Tuvo miedo de que le hubiese oído alguien y, poniéndose
de pie sobre la tumba, miró en torno suyo. No había nadie. Entonces, repitió más
alto:
–¡Vera!
Su voz era dura, autoritaria y le parecía extraño que
no le respondiera nadie.
–¡Vera!
Llamaba cada vez con mayor insistencia y, cuando callaba,
por instantes parecía que alguien, muy bajito, le contestaba. Se echó sobre la tumba,
aplicando el oído a la tierra.
–¡Vera, habla!
Y notó, con pavor, que su oído se llenaba de un frío
de sepulcro que le helaba el cerebro, y que Vera hablaba con su silencio mismo.
Este silencio se hizo cada vez más espantoso, y, cuando el pope Ignacio alzó la
cabeza, parecíale que, conturbada, vibraba toda la atmósfera, como si por encima
del camposanto hubiera pasado una tempestad.
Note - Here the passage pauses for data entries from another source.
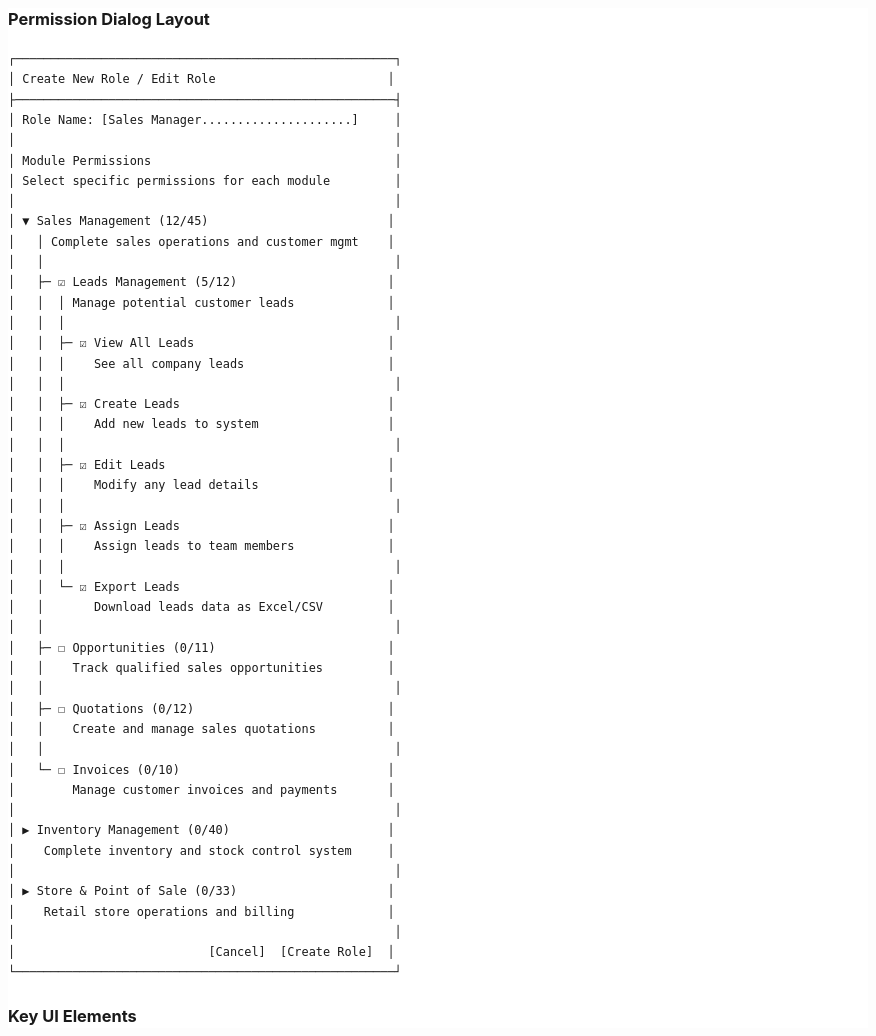 ### Permission Dialog Layout

```
┌─────────────────────────────────────────────────────┐
│ Create New Role / Edit Role                        │
├─────────────────────────────────────────────────────┤
│ Role Name: [Sales Manager.....................]     │
│                                                     │
│ Module Permissions                                  │
│ Select specific permissions for each module         │
│                                                     │
│ ▼ Sales Management (12/45)                         │
│   │ Complete sales operations and customer mgmt    │
│   │                                                 │
│   ├─ ☑ Leads Management (5/12)                     │
│   │  │ Manage potential customer leads             │
│   │  │                                              │
│   │  ├─ ☑ View All Leads                           │
│   │  │    See all company leads                    │
│   │  │                                              │
│   │  ├─ ☑ Create Leads                             │
│   │  │    Add new leads to system                  │
│   │  │                                              │
│   │  ├─ ☑ Edit Leads                               │
│   │  │    Modify any lead details                  │
│   │  │                                              │
│   │  ├─ ☑ Assign Leads                             │
│   │  │    Assign leads to team members             │
│   │  │                                              │
│   │  └─ ☑ Export Leads                             │
│   │       Download leads data as Excel/CSV         │
│   │                                                 │
│   ├─ ☐ Opportunities (0/11)                        │
│   │    Track qualified sales opportunities         │
│   │                                                 │
│   ├─ ☐ Quotations (0/12)                           │
│   │    Create and manage sales quotations          │
│   │                                                 │
│   └─ ☐ Invoices (0/10)                             │
│        Manage customer invoices and payments       │
│                                                     │
│ ▶ Inventory Management (0/40)                      │
│    Complete inventory and stock control system     │
│                                                     │
│ ▶ Store & Point of Sale (0/33)                     │
│    Retail store operations and billing             │
│                                                     │
│                           [Cancel]  [Create Role]  │
└─────────────────────────────────────────────────────┘
```

### Key UI Elements
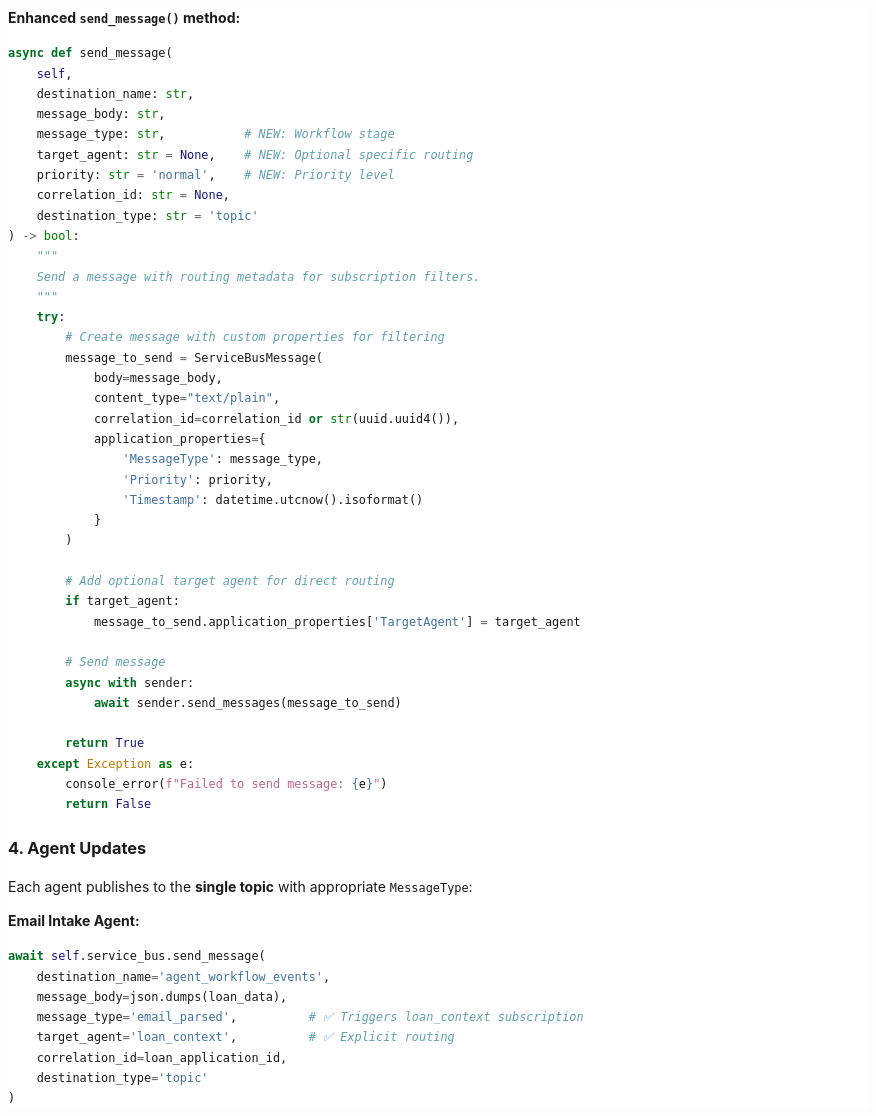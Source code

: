 **Enhanced `send_message()` method:**
```python
async def send_message(
    self, 
    destination_name: str, 
    message_body: str,
    message_type: str,           # NEW: Workflow stage
    target_agent: str = None,    # NEW: Optional specific routing
    priority: str = 'normal',    # NEW: Priority level
    correlation_id: str = None,
    destination_type: str = 'topic'
) -> bool:
    """
    Send a message with routing metadata for subscription filters.
    """
    try:
        # Create message with custom properties for filtering
        message_to_send = ServiceBusMessage(
            body=message_body,
            content_type="text/plain",
            correlation_id=correlation_id or str(uuid.uuid4()),
            application_properties={
                'MessageType': message_type,
                'Priority': priority,
                'Timestamp': datetime.utcnow().isoformat()
            }
        )
        
        # Add optional target agent for direct routing
        if target_agent:
            message_to_send.application_properties['TargetAgent'] = target_agent
        
        # Send message
        async with sender:
            await sender.send_messages(message_to_send)
        
        return True
    except Exception as e:
        console_error(f"Failed to send message: {e}")
        return False
```

### 4. Agent Updates

Each agent publishes to the **single topic** with appropriate `MessageType`:

**Email Intake Agent:**
```python
await self.service_bus.send_message(
    destination_name='agent_workflow_events',
    message_body=json.dumps(loan_data),
    message_type='email_parsed',          # ✅ Triggers loan_context subscription
    target_agent='loan_context',          # ✅ Explicit routing
    correlation_id=loan_application_id,
    destination_type='topic'
)
```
El silencio le sofocaba, le hacía temblar,
le erizaba los cabellos. Se estremeció, se levantó lentamente haciendo un esfuerzo
penoso para mantenerse erecto. Sacudió el polvo de las rodillas, se puso el sombrero,
hizo la señal de la cruz tres veces sobre la tumba y se marchó con paso firme. Pero
no conocía el camino en los estrechos senderos.
–¡Me he perdido! –murmuró con triste sonrisa.
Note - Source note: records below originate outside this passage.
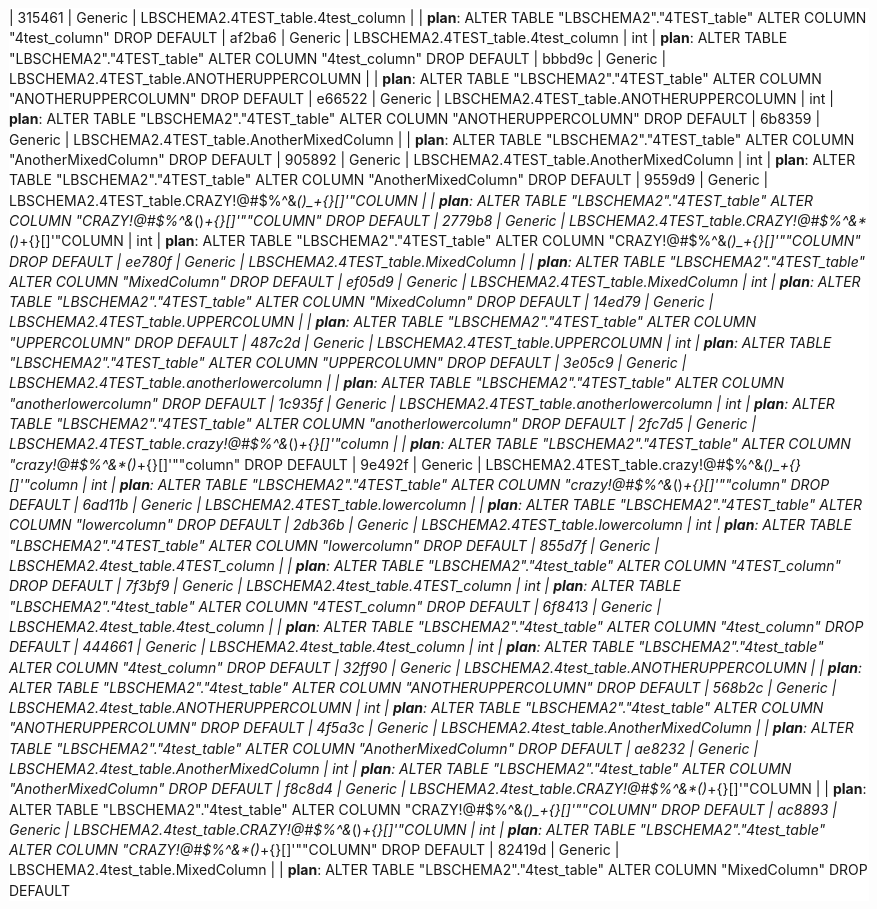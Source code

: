 | 315461      | Generic  | LBSCHEMA2.4TEST_table.4test_column                                     |          | **plan**: ALTER TABLE "LBSCHEMA2"."4TEST_table" ALTER COLUMN "4test_column" DROP DEFAULT
| af2ba6      | Generic  | LBSCHEMA2.4TEST_table.4test_column                                     | int      | **plan**: ALTER TABLE "LBSCHEMA2"."4TEST_table" ALTER COLUMN "4test_column" DROP DEFAULT
| bbbd9c      | Generic  | LBSCHEMA2.4TEST_table.ANOTHERUPPERCOLUMN                               |          | **plan**: ALTER TABLE "LBSCHEMA2"."4TEST_table" ALTER COLUMN "ANOTHERUPPERCOLUMN" DROP DEFAULT
| e66522      | Generic  | LBSCHEMA2.4TEST_table.ANOTHERUPPERCOLUMN                               | int      | **plan**: ALTER TABLE "LBSCHEMA2"."4TEST_table" ALTER COLUMN "ANOTHERUPPERCOLUMN" DROP DEFAULT
| 6b8359      | Generic  | LBSCHEMA2.4TEST_table.AnotherMixedColumn                               |          | **plan**: ALTER TABLE "LBSCHEMA2"."4TEST_table" ALTER COLUMN "AnotherMixedColumn" DROP DEFAULT
| 905892      | Generic  | LBSCHEMA2.4TEST_table.AnotherMixedColumn                               | int      | **plan**: ALTER TABLE "LBSCHEMA2"."4TEST_table" ALTER COLUMN "AnotherMixedColumn" DROP DEFAULT
| 9559d9      | Generic  | LBSCHEMA2.4TEST_table.CRAZY!@#\$%^&*()_+{}[]'"COLUMN                   |          | **plan**: ALTER TABLE "LBSCHEMA2"."4TEST_table" ALTER COLUMN "CRAZY!@#\$%^&*()_+{}[]'""COLUMN" DROP DEFAULT
| 2779b8      | Generic  | LBSCHEMA2.4TEST_table.CRAZY!@#\$%^&*()_+{}[]'"COLUMN                   | int      | **plan**: ALTER TABLE "LBSCHEMA2"."4TEST_table" ALTER COLUMN "CRAZY!@#\$%^&*()_+{}[]'""COLUMN" DROP DEFAULT
| ee780f      | Generic  | LBSCHEMA2.4TEST_table.MixedColumn                                      |          | **plan**: ALTER TABLE "LBSCHEMA2"."4TEST_table" ALTER COLUMN "MixedColumn" DROP DEFAULT
| ef05d9      | Generic  | LBSCHEMA2.4TEST_table.MixedColumn                                      | int      | **plan**: ALTER TABLE "LBSCHEMA2"."4TEST_table" ALTER COLUMN "MixedColumn" DROP DEFAULT
| 14ed79      | Generic  | LBSCHEMA2.4TEST_table.UPPERCOLUMN                                      |          | **plan**: ALTER TABLE "LBSCHEMA2"."4TEST_table" ALTER COLUMN "UPPERCOLUMN" DROP DEFAULT
| 487c2d      | Generic  | LBSCHEMA2.4TEST_table.UPPERCOLUMN                                      | int      | **plan**: ALTER TABLE "LBSCHEMA2"."4TEST_table" ALTER COLUMN "UPPERCOLUMN" DROP DEFAULT
| 3e05c9      | Generic  | LBSCHEMA2.4TEST_table.anotherlowercolumn                               |          | **plan**: ALTER TABLE "LBSCHEMA2"."4TEST_table" ALTER COLUMN "anotherlowercolumn" DROP DEFAULT
| 1c935f      | Generic  | LBSCHEMA2.4TEST_table.anotherlowercolumn                               | int      | **plan**: ALTER TABLE "LBSCHEMA2"."4TEST_table" ALTER COLUMN "anotherlowercolumn" DROP DEFAULT
| 2fc7d5      | Generic  | LBSCHEMA2.4TEST_table.crazy!@#\$%^&*()_+{}[]'"column                   |          | **plan**: ALTER TABLE "LBSCHEMA2"."4TEST_table" ALTER COLUMN "crazy!@#\$%^&*()_+{}[]'""column" DROP DEFAULT
| 9e492f      | Generic  | LBSCHEMA2.4TEST_table.crazy!@#\$%^&*()_+{}[]'"column                   | int      | **plan**: ALTER TABLE "LBSCHEMA2"."4TEST_table" ALTER COLUMN "crazy!@#\$%^&*()_+{}[]'""column" DROP DEFAULT
| 6ad11b      | Generic  | LBSCHEMA2.4TEST_table.lowercolumn                                      |          | **plan**: ALTER TABLE "LBSCHEMA2"."4TEST_table" ALTER COLUMN "lowercolumn" DROP DEFAULT
| 2db36b      | Generic  | LBSCHEMA2.4TEST_table.lowercolumn                                      | int      | **plan**: ALTER TABLE "LBSCHEMA2"."4TEST_table" ALTER COLUMN "lowercolumn" DROP DEFAULT
| 855d7f      | Generic  | LBSCHEMA2.4test_table.4TEST_column                                     |          | **plan**: ALTER TABLE "LBSCHEMA2"."4test_table" ALTER COLUMN "4TEST_column" DROP DEFAULT
| 7f3bf9      | Generic  | LBSCHEMA2.4test_table.4TEST_column                                     | int      | **plan**: ALTER TABLE "LBSCHEMA2"."4test_table" ALTER COLUMN "4TEST_column" DROP DEFAULT
| 6f8413      | Generic  | LBSCHEMA2.4test_table.4test_column                                     |          | **plan**: ALTER TABLE "LBSCHEMA2"."4test_table" ALTER COLUMN "4test_column" DROP DEFAULT
| 444661      | Generic  | LBSCHEMA2.4test_table.4test_column                                     | int      | **plan**: ALTER TABLE "LBSCHEMA2"."4test_table" ALTER COLUMN "4test_column" DROP DEFAULT
| 32ff90      | Generic  | LBSCHEMA2.4test_table.ANOTHERUPPERCOLUMN                               |          | **plan**: ALTER TABLE "LBSCHEMA2"."4test_table" ALTER COLUMN "ANOTHERUPPERCOLUMN" DROP DEFAULT
| 568b2c      | Generic  | LBSCHEMA2.4test_table.ANOTHERUPPERCOLUMN                               | int      | **plan**: ALTER TABLE "LBSCHEMA2"."4test_table" ALTER COLUMN "ANOTHERUPPERCOLUMN" DROP DEFAULT
| 4f5a3c      | Generic  | LBSCHEMA2.4test_table.AnotherMixedColumn                               |          | **plan**: ALTER TABLE "LBSCHEMA2"."4test_table" ALTER COLUMN "AnotherMixedColumn" DROP DEFAULT
| ae8232      | Generic  | LBSCHEMA2.4test_table.AnotherMixedColumn                               | int      | **plan**: ALTER TABLE "LBSCHEMA2"."4test_table" ALTER COLUMN "AnotherMixedColumn" DROP DEFAULT
| f8c8d4      | Generic  | LBSCHEMA2.4test_table.CRAZY!@#\$%^&*()_+{}[]'"COLUMN                   |          | **plan**: ALTER TABLE "LBSCHEMA2"."4test_table" ALTER COLUMN "CRAZY!@#\$%^&*()_+{}[]'""COLUMN" DROP DEFAULT
| ac8893      | Generic  | LBSCHEMA2.4test_table.CRAZY!@#\$%^&*()_+{}[]'"COLUMN                   | int      | **plan**: ALTER TABLE "LBSCHEMA2"."4test_table" ALTER COLUMN "CRAZY!@#\$%^&*()_+{}[]'""COLUMN" DROP DEFAULT
| 82419d      | Generic  | LBSCHEMA2.4test_table.MixedColumn                                      |          | **plan**: ALTER TABLE "LBSCHEMA2"."4test_table" ALTER COLUMN "MixedColumn" DROP DEFAULT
Se detuvo un instante y, sin saber por qué, tomó la
izquierda. No se atrevió a quedarse mucho tiempo allí. El silencio le empujaba;
el silencio que surgía de las tumbas verdes, de las cruces grises, de los poros
de la tierra llena de cadáveres.
El pope Ignacio alargó el paso. No sabía ya adónde iba,
volvía por los mismos senderos, saltaba por encima de las tumbas, tropezaba con
las rejas y las coronas metálicas, desgarrándose las vestiduras. No tenia, ahora,
más que un solo pensamiento: salir de allí. En desorden el traje y los cabellos,
huyó a todo correr. Si alguien le hubiera visto en aquel momento, se hubiera asustado
más que si topara con un muerto salido de su tumba; tan crispado por el terror estaba
el rostro del pope Ignacio.
Sofocado, ahogándose, ganó al fin el calvero donde estaba
la iglesia del cementerio. Cerca de la puerta dormitaba un viejecito sobre un banco,
y dos mendigos disputaban.
Cuando el pope Ignacio entró en su casa, en el cuarto
de su mujer había luz. Vestido como estaba, cubierto de polvo, desgarradas las ropas,
entró en el cuarto de su mujer y cayó de rodillas.
–Olga, Olguita… Querida mía… ¡Ten piedad de mí! ¡Me
vuelvo loco!…
Y comenzó a golpearse la cabeza contra la cama y a llorar
violentamente, como hombre que llora por vez primera en su vida. Después, alzó la
cabeza, con la certidumbre de que esta vez el milagro iba por fin a cumplirse, y
su mujer, llena de compasión, le iba a decir algo.
–¡Mi querida esposa!…
Lleno de esperanza, se inclinó sobre ella… y se encontró
con la mirada de sus ojos grises. No expresaban ni cólera ni dolor. Tal vez se apiadaba
de él, tal vez le perdonaba; pero sus ojos no decían nada: guardaban silencio.
***
Y el silencio reinaba en toda la casa, triste y desierta.